What innovations does intercity rail use?

Good intercity train operating paradigms, which exist in East Asia and Northern Europe but not France or Southern Europe, are based on treating trains as trains and not as planes (East Asia treats them more like subways, Northern Europe more like regional trains). This leads to the following innovations:

  • Integration of timetable and infrastructure planning, taking advantage of the fact that the infrastructure is built by the state and the operations are either by the state or by a company that is so tightly linked it might as well be the state (such as the Shinkansen operators).

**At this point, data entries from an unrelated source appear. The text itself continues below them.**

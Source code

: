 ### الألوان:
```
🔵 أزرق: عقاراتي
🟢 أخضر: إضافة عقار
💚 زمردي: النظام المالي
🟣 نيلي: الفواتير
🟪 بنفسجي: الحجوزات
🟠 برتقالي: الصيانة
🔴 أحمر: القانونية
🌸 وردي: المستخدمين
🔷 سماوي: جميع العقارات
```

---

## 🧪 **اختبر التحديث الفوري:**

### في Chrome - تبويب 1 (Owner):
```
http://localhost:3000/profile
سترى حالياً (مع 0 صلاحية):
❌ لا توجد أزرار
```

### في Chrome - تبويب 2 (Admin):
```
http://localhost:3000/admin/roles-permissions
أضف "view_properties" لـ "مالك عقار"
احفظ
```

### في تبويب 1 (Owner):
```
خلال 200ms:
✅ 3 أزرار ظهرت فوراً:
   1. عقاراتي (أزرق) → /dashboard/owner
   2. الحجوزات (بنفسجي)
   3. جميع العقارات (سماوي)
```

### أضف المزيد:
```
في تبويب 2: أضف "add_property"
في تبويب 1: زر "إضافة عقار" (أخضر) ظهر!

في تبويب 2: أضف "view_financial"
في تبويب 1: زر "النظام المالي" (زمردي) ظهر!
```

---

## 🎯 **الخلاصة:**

Northern European planning is based on repeating hourly or two-hourly clockface timetables.
  • Timed connections and overtakes, taking advantage of precise timetabling.
  • Very fast turnaround times, measured in minutes; Germany turns trains at terminal stations in 3-4 minutes when they go onward, such as from north of Frankfurt or Leipzig to south of them with a reversal of the train direction, and Japan turns trains at the end of the line in 12 minutes when it needs to.

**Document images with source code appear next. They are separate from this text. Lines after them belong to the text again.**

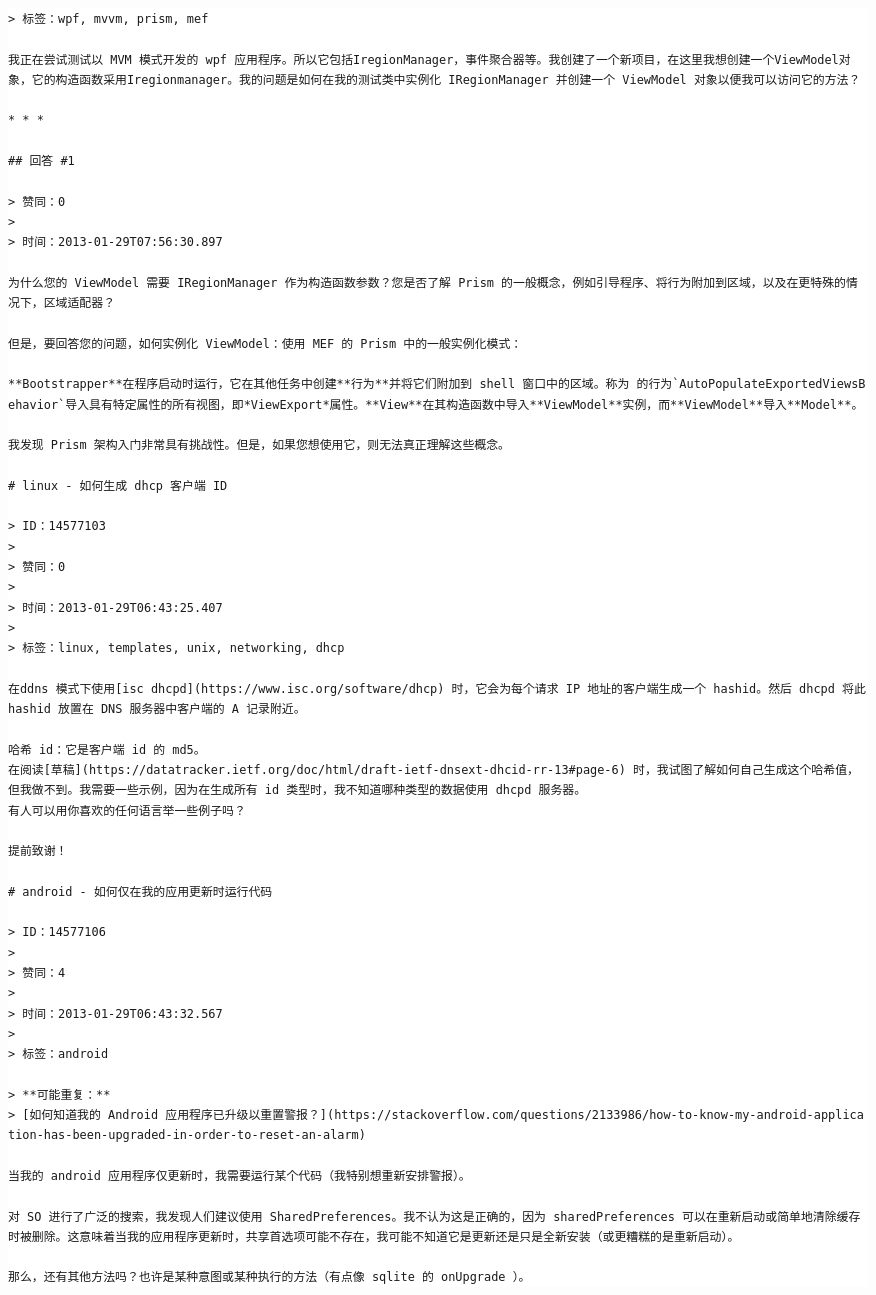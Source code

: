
 ```
> 标签：wpf, mvvm, prism, mef

我正在尝试测试以 MVM 模式开发的 wpf 应用程序。所以它包括IregionManager，事件聚合器等。我创建了一个新项目，在这里我想创建一个ViewModel对象，它的构造函数采用Iregionmanager。我的问题是如何在我的测试类中实例化 IRegionManager 并创建一个 ViewModel 对象以便我可以访问它的方法？

* * *

## 回答 #1

> 赞同：0
> 
> 时间：2013-01-29T07:56:30.897

为什么您的 ViewModel 需要 IRegionManager 作为构造函数参数？您是否了解 Prism 的一般概念，例如引导程序、将行为附加到区域，以及在更特殊的情况下，区域适配器？

但是，要回答您的问题，如何实例化 ViewModel：使用 MEF 的 Prism 中的一般实例化模式：

**Bootstrapper**在程序启动时运行，它在其他任务中创建**行为**并将它们附加到 shell 窗口中的区域。称为 的行为`AutoPopulateExportedViewsBehavior`导入具有特定属性的所有视图，即*ViewExport*属性。**View**在其构造函数中导入**ViewModel**实例，而**ViewModel**导入**Model**。

我发现 Prism 架构入门非常具有挑战性。但是，如果您想使用它，则无法真正理解这些概念。

# linux - 如何生成 dhcp 客户端 ID

> ID：14577103
> 
> 赞同：0
> 
> 时间：2013-01-29T06:43:25.407
> 
> 标签：linux, templates, unix, networking, dhcp

在ddns 模式下使用[isc dhcpd](https://www.isc.org/software/dhcp) 时，它会为每个请求 IP 地址的客户端生成一个 hashid。然后 dhcpd 将此 hashid 放置在 DNS 服务器中客户端的 A 记录附近。

哈希 id：它是客户端 id 的 md5。
在阅读[草稿](https://datatracker.ietf.org/doc/html/draft-ietf-dnsext-dhcid-rr-13#page-6) 时，我试图了解如何自己生成这个哈希值，但我做不到。我需要一些示例，因为在生成所有 id 类型时，我不知道哪种类型的数据使用 dhcpd 服务器。
有人可以用你喜欢的任何语言举一些例子吗？

提前致谢！

# android - 如何仅在我的应用更新时运行代码

> ID：14577106
> 
> 赞同：4
> 
> 时间：2013-01-29T06:43:32.567
> 
> 标签：android

> **可能重复：**
> [如何知道我的 Android 应用程序已升级以重置警报？](https://stackoverflow.com/questions/2133986/how-to-know-my-android-application-has-been-upgraded-in-order-to-reset-an-alarm)

当我的 android 应用程序仅更新时，我需要运行某个代码（我特别想重新安排警报）。

对 SO 进行了广泛的搜索，我发现人们建议使用 SharedPreferences。我不认为这是正确的，因为 sharedPreferences 可以在重新启动或简单地清除缓存时被删除。这意味着当我的应用程序更新时，共享首选项可能不存在，我可能不知道它是更新还是只是全新安装（或更糟糕的是重新启动）。

那么，还有其他方法吗？也许是某种意图或某种执行的方法（有点像 sqlite 的 onUpgrade ）。

```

  • Short dwell times at intermediate stops – Shinkansen trains have 1-minute dwell times when they’re not sitting still at a local station waiting to be overtaken by an express train.
  • A knot system in which trips are sped up so as to fit into neat slots with multiway timed connections at major stations – in Switzerland, trains arrive at Zurich, Basel, and Bern just before the hour every half hour and depart just after.
  • Fare systems that reinforce spontaneous trips, with relatively simple fares such that passengers don’t need to plan trips weeks in advance. East Asia does no yield management whatsoever; Germany does it but only mildly.

All of these innovations require public planning and integration of timetable, equipment, and infrastructure. These are also the exact opposite of the creeping privatization of railways in Europe, born of a failed British ideological experiment and a French railway that was overtaken by airline executives bringing their own biases into the system. On a plane, my door-to-door time is so long that trips are never spontaneous, so there’s no need for a memorable takt or interchangeable itineraries; on a train, it’s the exact opposite.